Apache Beam Core Concepts

The Beam Model

Evolved from Google's MapReduce, FlumeJava, and Millwheel projects. Originally called the "Dataflow Model."

Key Abstractions

Pipeline

A Pipeline encapsulates the entire data processing task, including reading, transforming, and writing data.

// Java
Pipeline p = Pipeline.create(options);
p.apply(...)
 .apply(...)
 .apply(...);
p.run().waitUntilFinish();

# Python
with beam.Pipeline(options=options) as p:
    (p | 'Read' >> beam.io.ReadFromText('input.txt')
       | 'Transform' >> beam.Map(process)
       | 'Write' >> beam.io.WriteToText('output'))

PCollection

A distributed dataset that can be bounded (batch) or unbounded (streaming).

Properties

Immutable - Once created, cannot be modified
Distributed - Elements processed in parallel
May be bounded or unbounded
Timestamped - Each element has an event timestamp
Windowed - Elements assigned to windows

PTransform

A data processing operation that transforms PCollections.

// Java
PCollection<String> output = input.apply(MyTransform.create());

# Python
output = input | 'Name' >> beam.ParDo(MyDoFn())

Core Transforms

ParDo

General-purpose parallel processing.

// Java
input.apply(ParDo.of(new DoFn<String, Integer>() {
    @ProcessElement
    public void processElement(@Element String element, OutputReceiver<Integer> out) {
        out.output(element.length());
    }
}));

# Python
class LengthFn(beam.DoFn):
    def process(self, element):
        yield len(element)

input | beam.ParDo(LengthFn())
# Or simpler:
input | beam.Map(len)

GroupByKey

Groups elements by key.

PCollection<KV<String, Integer>> input = ...;
PCollection<KV<String, Iterable<Integer>>> grouped = input.apply(GroupByKey.create());

CoGroupByKey

Joins multiple PCollections by key.

Combine

Combines elements (sum, mean, etc.).

// Global combine
input.apply(Combine.globally(Sum.ofIntegers()));

// Per-key combine
input.apply(Combine.perKey(Sum.ofIntegers()));

Flatten

Merges multiple PCollections.

PCollectionList<String> collections = PCollectionList.of(pc1).and(pc2).and(pc3);
PCollection<String> merged = collections.apply(Flatten.pCollections());

Partition

Splits a PCollection into multiple PCollections.

Windowing

Types

Fixed Windows - Regular, non-overlapping intervals
Sliding Windows - Overlapping intervals
Session Windows - Gaps of inactivity define boundaries
Global Window - All elements in one window (default)

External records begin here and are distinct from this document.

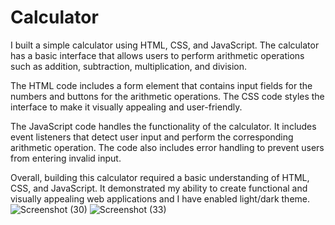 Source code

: # Calculator
I built a simple calculator using HTML, CSS, and JavaScript. The calculator has a basic interface that allows users to perform arithmetic operations such as addition, subtraction, multiplication, and division.

The HTML code includes a form element that contains input fields for the numbers and buttons for the arithmetic operations. The CSS code styles the interface to make it visually appealing and user-friendly.

The JavaScript code handles the functionality of the calculator. It includes event listeners that detect user input and perform the corresponding arithmetic operation. The code also includes error handling to prevent users from entering invalid input.

Overall, building this calculator required a basic understanding of HTML, CSS, and JavaScript. It demonstrated my ability to create functional and visually appealing web applications and I have enabled light/dark theme.
![Screenshot (30)](https://user-images.githubusercontent.com/78575837/232747355-5d415e11-73eb-4432-a57b-bc4c31226608.png)
![Screenshot (33)](https://user-images.githubusercontent.com/78575837/232747364-c667dea1-7274-4739-8795-49565c7db634.png)

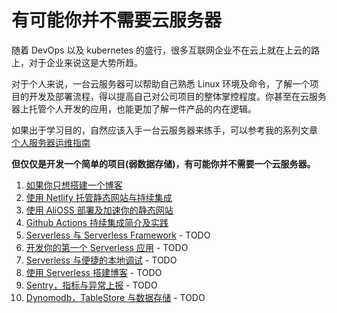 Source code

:# 有可能你并不需要云服务器

随着 DevOps 以及 kubernetes 的盛行，很多互联网企业不在云上就在上云的路上，对于企业来说这是大势所趋。

对于个人来说，一台云服务器可以帮助自己熟悉 Linux 环境及命令，了解一个项目的开发及部署流程，得以提高自己对公司项目的整体掌控程度。你甚至在云服务器上托管个人开发的应用，也能更加了解一件产品的内在逻辑。

如果出于学习目的，自然应该入手一台云服务器来练手，可以参考我的系列文章 [个人服务器运维指南](https://github.com/shfshanyue/op-note)

**但仅仅是开发一个简单的项目(弱数据存储)，有可能你并不需要一个云服务器。**

1. [如果你只想搭建一个博客](https://shanyue.tech/no-vps/if-you-want-a-blog.html)
1. [使用 Netlify 托管静态网站与持续集成](https://shanyue.tech/no-vps/deploy-fe-with-netlify.html)
1. [使用 AliOSS 部署及加速你的静态网站](https://shanyue.tech/no-vps/deploy-fe-with-alioss.html)
1. [Github Actions 持续集成简介及实践](https://shanyue.tech/no-vps/github-action-guide.html)
1. [Serverless 与 Serverless Framework]() - TODO
1. [开发你的第一个 Serverless 应用]() - TODO
1. [Serverless 与便捷的本地调试]() - TODO
1. [使用 Serverless 搭建博客]() - TODO
1. [Sentry，指标与异常上报]() - TODO
1. [Dynomodb，TableStore 与数据存储]() - TODO
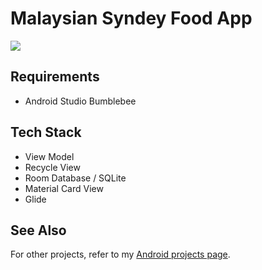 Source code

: # Malaysian Syndey Food App
![](app/src/main/malaysian_sydney_food_app.gif)

## Requirements
- Android Studio Bumblebee

## Tech Stack
- View Model
- Recycle View
- Room Database / SQLite
- Material Card View
- Glide

## See Also
For other projects, refer to my [Android projects page](https://vtsen.hashnode.dev/projects).
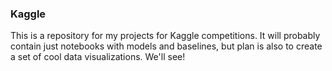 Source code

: ### Kaggle
This is a repository for my projects for Kaggle competitions. 
It will probably contain just notebooks with models and baselines, but plan is also to create a set of cool data visualizations.
We'll see!
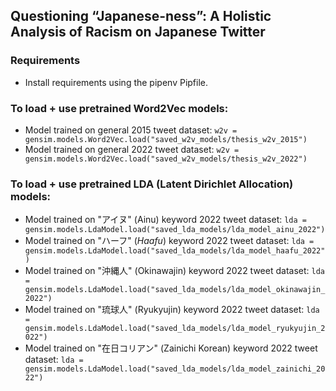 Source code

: ## Questioning “Japanese-ness”: A Holistic Analysis of Racism on Japanese Twitter

### Requirements
- Install requirements using the pipenv Pipfile. 

### To load + use pretrained Word2Vec models:
- Model trained on general 2015 tweet dataset: `w2v = gensim.models.Word2Vec.load("saved_w2v_models/thesis_w2v_2015")`
- Model trained on general 2022 tweet dataset: `w2v = gensim.models.Word2Vec.load("saved_w2v_models/thesis_w2v_2022")`

### To load + use pretrained LDA (Latent Dirichlet Allocation) models:
- Model trained on "アイヌ" (Ainu) keyword 2022 tweet dataset: `lda = gensim.models.LdaModel.load("saved_lda_models/lda_model_ainu_2022")`
- Model trained on "ハーフ" (_Haafu_) keyword 2022 tweet dataset: `lda = gensim.models.LdaModel.load("saved_lda_models/lda_model_haafu_2022")`
- Model trained on "沖縄人" (Okinawajin) keyword 2022 tweet dataset: `lda = gensim.models.LdaModel.load("saved_lda_models/lda_model_okinawajin_2022")`
- Model trained on "琉球人" (Ryukyujin) keyword 2022 tweet dataset: `lda = gensim.models.LdaModel.load("saved_lda_models/lda_model_ryukyujin_2022")`
- Model trained on "在日コリアン" (Zainichi Korean) keyword 2022 tweet dataset: `lda = gensim.models.LdaModel.load("saved_lda_models/lda_model_zainichi_2022")`
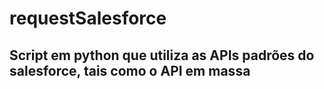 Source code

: # requestSalesforce

<h2>Script em python que utiliza as APIs padrões do salesforce, tais como o API em massa</h2> 
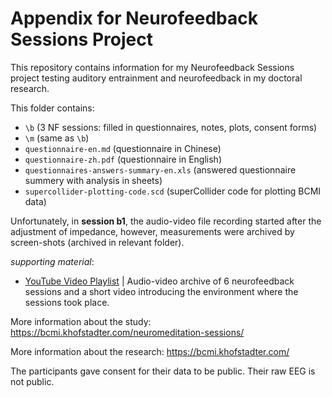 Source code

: # Appendix for Neurofeedback Sessions Project
This repository contains information for my Neurofeedback Sessions project testing auditory entrainment and neurofeedback in my doctoral research.

This folder contains: 
- `\b` (3 NF sessions: filled in questionnaires, notes, plots, consent forms)
- `\m` (same as `\b`)
- `questionnaire-en.md` (questionnaire in Chinese)
- `questionnaire-zh.pdf` (questionnaire in English)
- `questionnaires-answers-summary-en.xls` (answered questionnaire summery with analysis in sheets)
- `supercollider-plotting-code.scd` (superCollider code for plotting BCMI data)

Unfortunately, in **session b1**, the audio-video file recording started after the adjustment of impedance, however, measurements were archived by screen-shots (archived in relevant folder).

_supporting material_:
- [YouTube Video Playlist](https://www.youtube.com/playlist?list=PLRr9g36OjY6-48a-AdKazkDrB6QyGStmp) | Audio-video archive of 6 neurofeedback sessions and a short video introducing the environment where the sessions took place.

More information about the study:
https://bcmi.khofstadter.com/neuromeditation-sessions/

More information about the research:
https://bcmi.khofstadter.com/

The participants gave consent for their data to be public. Their raw EEG is not public.
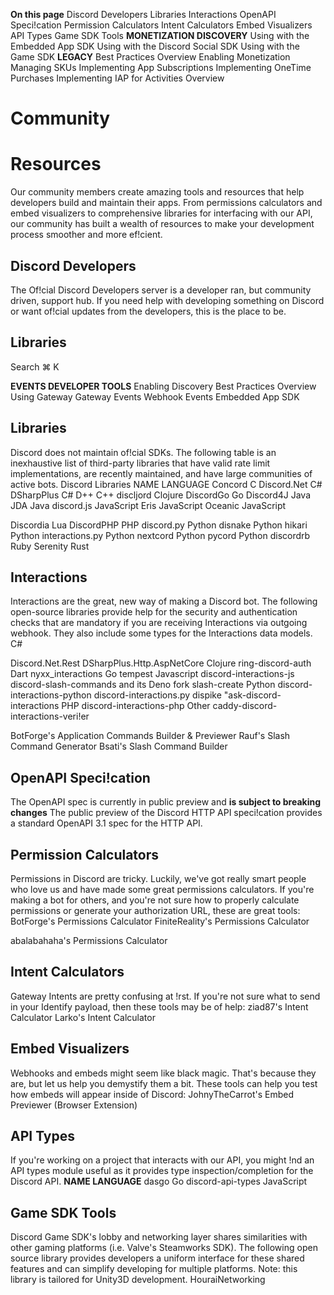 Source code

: **On this page** Discord Developers Libraries Interactions OpenAPI Speci!cation Permission Calculators Intent Calculators Embed Visualizers API Types Game SDK Tools **MONETIZATION DISCOVERY** Using with the Embedded App SDK Using with the Discord Social SDK Using with the Game SDK **LEGACY** Best Practices Overview Enabling Monetization Managing SKUs Implementing App Subscriptions Implementing OneTime Purchases Implementing IAP for Activities Overview 

# Community 

# Resources 

 Our community members create amazing tools and resources that help developers build and maintain their apps. From permissions calculators and embed visualizers to comprehensive libraries for interfacing with our API, our community has built a wealth of resources to make your development process smoother and more ef!cient. 

## Discord Developers 

 The Of!cial Discord Developers server is a developer ran, but community driven, support hub. If you need help with developing something on Discord or want of!cial updates from the developers, this is the place to be. 

## Libraries 

 Search ⌘ K 


**EVENTS DEVELOPER TOOLS** Enabling Discovery Best Practices Overview Using Gateway Gateway Events Webhook Events Embedded App SDK 

## Libraries 

 Discord does not maintain of!cial SDKs. The following table is an inexhaustive list of third-party libraries that have valid rate limit implementations, are recently maintained, and have large communities of active bots. Discord Libraries NAME LANGUAGE Concord C Discord.Net C# DSharpPlus C# D++ C++ discljord Clojure DiscordGo Go Discord4J Java JDA Java discord.js JavaScript Eris JavaScript Oceanic JavaScript 


 Discordia Lua DiscordPHP PHP discord.py Python disnake Python hikari Python interactions.py Python nextcord Python pycord Python discordrb Ruby Serenity Rust 

## Interactions 

Interactions are the great, new way of making a Discord bot. The following open-source libraries provide help for the security and authentication checks that are mandatory if you are receiving Interactions via outgoing webhook. They also include some types for the Interactions data models. C# 


Discord.Net.Rest DSharpPlus.Http.AspNetCore Clojure ring-discord-auth Dart nyxx_interactions Go tempest Javascript discord-interactions-js discord-slash-commands and its Deno fork slash-create Python discord-interactions-python discord-interactions.py dispike "ask-discord-interactions PHP discord-interactions-php Other caddy-discord-interactions-veri!er 


 BotForge's Application Commands Builder & Previewer Rauf's Slash Command Generator Bsati's Slash Command Builder 

## OpenAPI Speci!cation 

The OpenAPI spec is currently in public preview and **is subject to breaking changes** The public preview of the Discord HTTP API speci!cation provides a standard OpenAPI 3.1 spec for the HTTP API. 

## Permission Calculators 

Permissions in Discord are tricky. Luckily, we've got really smart people who love us and have made some great permissions calculators. If you're making a bot for others, and you're not sure how to properly calculate permissions or generate your authorization URL, these are great tools: BotForge's Permissions Calculator FiniteReality's Permissions Calculator 


 abalabahaha's Permissions Calculator 

## Intent Calculators 

Gateway Intents are pretty confusing at !rst. If you're not sure what to send in your Identify payload, then these tools may be of help: ziad87's Intent Calculator Larko's Intent Calculator 

## Embed Visualizers 

Webhooks and embeds might seem like black magic. That's because they are, but let us help you demystify them a bit. These tools can help you test how embeds will appear inside of Discord: JohnyTheCarrot's Embed Previewer (Browser Extension) 

## API Types 


If you're working on a project that interacts with our API, you might !nd an API types module useful as it provides type inspection/completion for the Discord API. **NAME LANGUAGE** dasgo Go discord-api-types JavaScript 

## Game SDK Tools 

Discord Game SDK's lobby and networking layer shares similarities with other gaming platforms (i.e. Valve's Steamworks SDK). The following open source library provides developers a uniform interface for these shared features and can simplify developing for multiple platforms. Note: this library is tailored for Unity3D development. HouraiNetworking 


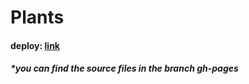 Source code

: # Plants

#### deploy: [link](https://irynakrt.github.io/Plants/)
##### *you can find the source files in the branch gh-pages

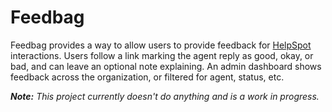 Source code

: # Feedbag

Feedbag provides a way to allow users to provide feedback for [HelpSpot](http://www.helpspot.com/) interactions. Users follow a link marking the agent reply as good, okay, or bad, and can leave an optional note explaining. An admin dashboard shows feedback across the organization, or filtered for agent, status, etc.

_**Note:** This project currently doesn't do anything and is a work in progress._ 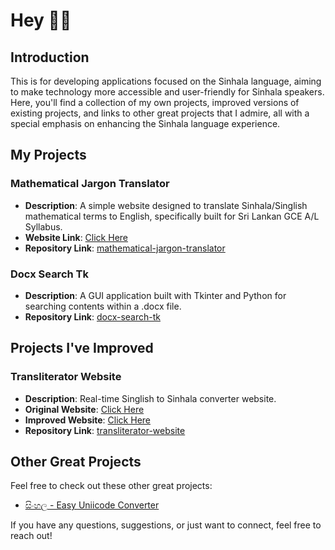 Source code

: # Hey 🙋‍♂️

## Introduction

This is for developing applications focused on the Sinhala language, aiming to make technology more accessible and user-friendly for Sinhala speakers. Here, you'll find a collection of my own projects, improved versions of existing projects, and links to other great projects that I admire, all with a special emphasis on enhancing the Sinhala language experience.

## My Projects

### Mathematical Jargon Translator
- **Description**: A simple website designed to translate Sinhala/Singlish mathematical terms to English, specifically built for Sri Lankan GCE A/L Syllabus.
- **Website Link**: [Click Here](https://sinhala-typing.github.io/mathematical-jargon-translator/)
- **Repository Link**: [mathematical-jargon-translator](Sinhala-Typing/mathematical-jargon-translator)

### Docx Search Tk
- **Description**: A GUI application built with Tkinter and Python for searching contents within a .docx file.
- **Repository Link**: [docx-search-tk](Sinhala-Typing/docx-search-tk)

## Projects I've Improved

### Transliterator Website
- **Description**: Real-time Singlish to Sinhala converter website.
- **Original Website**: [Click Here](https://ucsc.cmb.ac.lk/ltrl/services/feconverter/t1.html)
- **Improved Website**: [Click Here](https://sinhala-typing.github.io/transliterator-website/)
- **Repository Link**: [transliterator-website](Sinhala-Typing/transliterator-website)


## Other Great Projects

Feel free to check out these other great projects:

- [සිංහල - Easy Uniicode Converter](https://www.easysinhalaunicode.com/)


If you have any questions, suggestions, or just want to connect, feel free to reach out!
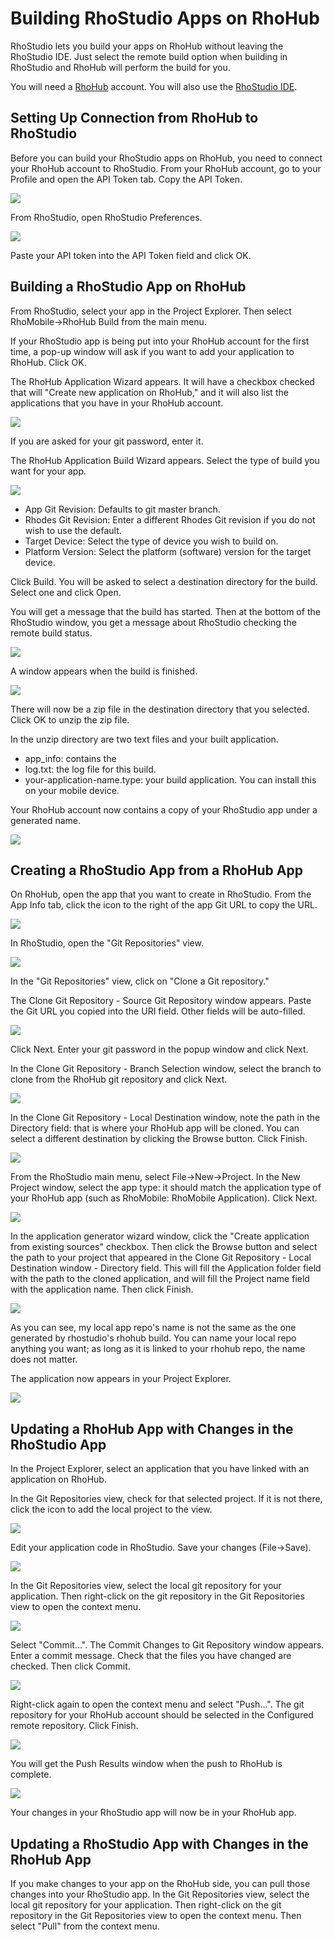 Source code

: # Building RhoStudio Apps on RhoHub

RhoStudio lets you build your apps on RhoHub without leaving the RhoStudio IDE.  Just select the remote build option when building in RhoStudio and RhoHub will perform the build for you.

You will need a [RhoHub](../guide/rhohubtutorial) account. You will also use the [RhoStudio IDE](guide/creating_a_project).

## Setting Up Connection from RhoHub to RhoStudio

Before you can build your RhoStudio apps on RhoHub, you need to connect your RhoHub account to RhoStudio. From your RhoHub account, go to your Profile and open the API Token tab. Copy the API Token.

<img src="https://s3.amazonaws.com/docs.tau-technologies.com/images/rhostudio-rhohub/rhohub-api-token.png"/>

From RhoStudio, open RhoStudio Preferences.

<img src="https://s3.amazonaws.com/docs.tau-technologies.com/images/rhostudio-rhohub/preferences-rhohub.png"/>

Paste your API token into the API Token field and click OK.

## Building a RhoStudio App on RhoHub

From RhoStudio, select your app in the Project Explorer. Then select RhoMobile->RhoHub Build from the main menu.

If your RhoStudio app is being put into your RhoHub account for the first time, a pop-up window will ask if you want to add your application to RhoHub. Click OK.

The RhoHub Application Wizard appears. It will have a checkbox checked that will "Create new application on RhoHub," and it will also list the applications that you have in your RhoHub account. 

<img src="https://s3.amazonaws.com/docs.tau-technologies.com/images/rhostudio-rhohub/rhohub-app-wizard-4.0.png"/>

If you are asked for your git password, enter it.

The RhoHub Application Build Wizard appears. Select the type of build you want for your app.

<img src="https://s3.amazonaws.com/docs.tau-technologies.com/images/rhostudio-rhohub/rhohub-app-build-wizard-4.0.png"/>

* App Git Revision: Defaults to git master branch.
* Rhodes Git Revision: Enter a different Rhodes Git revision if you do not wish to use the default.
* Target Device: Select the type of device you wish to build on.
* Platform Version: Select the platform (software) version for the target device.

Click Build. You will be asked to select a destination directory for the build. Select one and click Open.

You will get a message that the build has started. Then at the bottom of the RhoStudio window, you get a message about RhoStudio checking the remote build status.

<img src="https://s3.amazonaws.com/docs.tau-technologies.com/images/rhostudio-rhohub/checking-remote-build-status-4.0.png"/>

A window appears when the build is finished.

<img src="https://s3.amazonaws.com/docs.tau-technologies.com/images/rhostudio-rhohub/rhohub-build-finished.png"/>

There will now be a zip file in the destination directory that you selected. Click OK to unzip the zip file. 

In the unzip directory are two text files and your built application.

* app_info: contains the 
* log.txt: the log file for this build.
* your-application-name.type: your build application. You can install this on your mobile device.

Your RhoHub account now contains a copy of your RhoStudio app under a generated name.

<img src="https://s3.amazonaws.com/docs.tau-technologies.com/images/rhostudio-rhohub/rhohub-my-apps-new.png"/>

## Creating a RhoStudio App from a RhoHub App

On RhoHub, open the app that you want to create in RhoStudio. From the App Info tab, click the icon to the right of the app Git URL to copy the URL.

<img src="https://s3.amazonaws.com/docs.tau-technologies.com/images/rhostudio-rhohub/rhohub-app-info-git-url.png"/>

In RhoStudio, open the "Git Repositories" view.

<img src="https://s3.amazonaws.com/docs.tau-technologies.com/images/rhostudio-rhohub/git-repository-view-4.0.png"/>

In the "Git Repositories" view, click on "Clone a Git repository." 

The Clone Git Repository - Source Git Repository window appears. Paste the Git URL you copied into the URI field. Other fields will be auto-filled.

<img src="https://s3.amazonaws.com/docs.tau-technologies.com/images/rhostudio-rhohub/clone-git-repository-4.0.png"/>

Click Next. Enter your git password in the popup window and click Next.

In the Clone Git Repository - Branch Selection window, select the branch to clone from the RhoHub git repository and click Next.

<img src="https://s3.amazonaws.com/docs.tau-technologies.com/images/rhostudio-rhohub/clone-git-repository-branch-4.0.png"/>

In the Clone Git Repository - Local Destination window, note the path in the Directory field: that is where your RhoHub app will be cloned. You can select a different destination by clicking the Browse button. Click Finish.

<img src="https://s3.amazonaws.com/docs.tau-technologies.com/images/rhostudio-rhohub/clone-git-repository-local-4.0.png"/>

From the RhoStudio main menu, select File->New->Project. In the New Project window, select the app type: it should match the application type of your RhoHub app (such as RhoMobile: RhoMobile Application). Click Next.

<img src="https://s3.amazonaws.com/docs.tau-technologies.com/images/rhodocs/rhostudio-tutorial/new-project-4.0.png"/>

In the application generator wizard window, click the "Create application from existing sources" checkbox. Then click the Browse button and select the path to your project that appeared in the Clone Git Repository - Local Destination window - Directory field. This will fill the Application folder field with the path to the cloned application, and will fill the Project name field with the application name. Then click Finish.

<img src="https://s3.amazonaws.com/docs.tau-technologies.com/images/rhostudio-rhohub/rhomobile-app-generator-existing-sources-4.0.png"/>

As you can see, my local app repo's name is not the same as the one generated by rhostudio's rhohub build. You can name your local repo anything you want; as long as it is linked to your rhohub repo, the name does not matter.

The application now appears in your Project Explorer.

<img src="https://s3.amazonaws.com/docs.tau-technologies.com/images/rhostudio-rhohub/project-explorer-rhohub-app-4.0.png"/>

## Updating a RhoHub App with Changes in the RhoStudio App

In the Project Explorer, select an application that you have linked with an application on RhoHub.

In the Git Repositories view, check for that selected project. If it is not there, click the icon to add the local project to the view.

<img src="https://s3.amazonaws.com/docs.tau-technologies.com/images/rhostudio-rhohub/add-git-repository-to-view-4.0.png"/>

Edit your application code in RhoStudio. Save your changes (File->Save).

<img src="https://s3.amazonaws.com/docs.tau-technologies.com/images/rhostudio-rhohub/application-added-line-4.0.png"/>

In the Git Repositories view, select the local git repository for your application. Then right-click on the git repository in the Git Repositories view to open the context menu.

<img src="https://s3.amazonaws.com/docs.tau-technologies.com/images/rhostudio-rhohub/git-repository-menu-4.0.png"/>

Select "Commit...". The Commit Changes to Git Repository window appears. Enter a commit message. Check that the files you have changed are checked. Then click Commit.

<img src="https://s3.amazonaws.com/docs.tau-technologies.com/images/rhostudio-rhohub/commit-changes-git-4.0.png"/>

Right-click again to open the context menu and select "Push...". The git repository for your RhoHub account should be selected in the Configured remote repository. Click Finish.

<img src="https://s3.amazonaws.com/docs.tau-technologies.com/images/rhostudio-rhohub/push-git-4.0.png"/>

You will get the Push Results window when the push to RhoHub is complete.

<img src="https://s3.amazonaws.com/docs.tau-technologies.com/images/rhostudio-rhohub/pushed-git-4.0add-git-repository-to-view-4.0.png"/>

Your changes in your RhoStudio app will now be in your RhoHub app.

## Updating a RhoStudio App with Changes in the RhoHub App

If you make changes to your app on the RhoHub side, you can pull those changes into your RhoStudio app. In the Git Repositories view, select the local git repository for your application. Then right-click on the git repository in the Git Repositories view to open the context menu. Then select "Pull" from the context menu.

input.apply(Window.into(FixedWindows.of(Duration.standardMinutes(5))));

input | beam.WindowInto(beam.window.FixedWindows(300))

Triggers

Control when results are emitted.

input.apply(Window.<T>into(FixedWindows.of(Duration.standardMinutes(5)))
    .triggering(AfterWatermark.pastEndOfWindow()
        .withEarlyFirings(AfterProcessingTime.pastFirstElementInPane()
            .plusDelayOf(Duration.standardMinutes(1))))
    .withAllowedLateness(Duration.standardHours(1))
    .accumulatingFiredPanes());

Side Inputs

Additional inputs to ParDo.

PCollectionView<Map<String, String>> sideInput =
    lookupTable.apply(View.asMap());

mainInput.apply(ParDo.of(new DoFn<String, String>() {
    @ProcessElement
    public void processElement(ProcessContext c) {
        Map<String, String> lookup = c.sideInput(sideInput);
        // Use lookup...
    }
}).withSideInputs(sideInput));

Pipeline Options

Configure pipeline execution.

public interface MyOptions extends PipelineOptions {
    @Description("Input file")
    @Required
    String getInput();
    void setInput(String value);
}

MyOptions options = PipelineOptionsFactory.fromArgs(args).as(MyOptions.class);

Schema

Strongly-typed access to structured data.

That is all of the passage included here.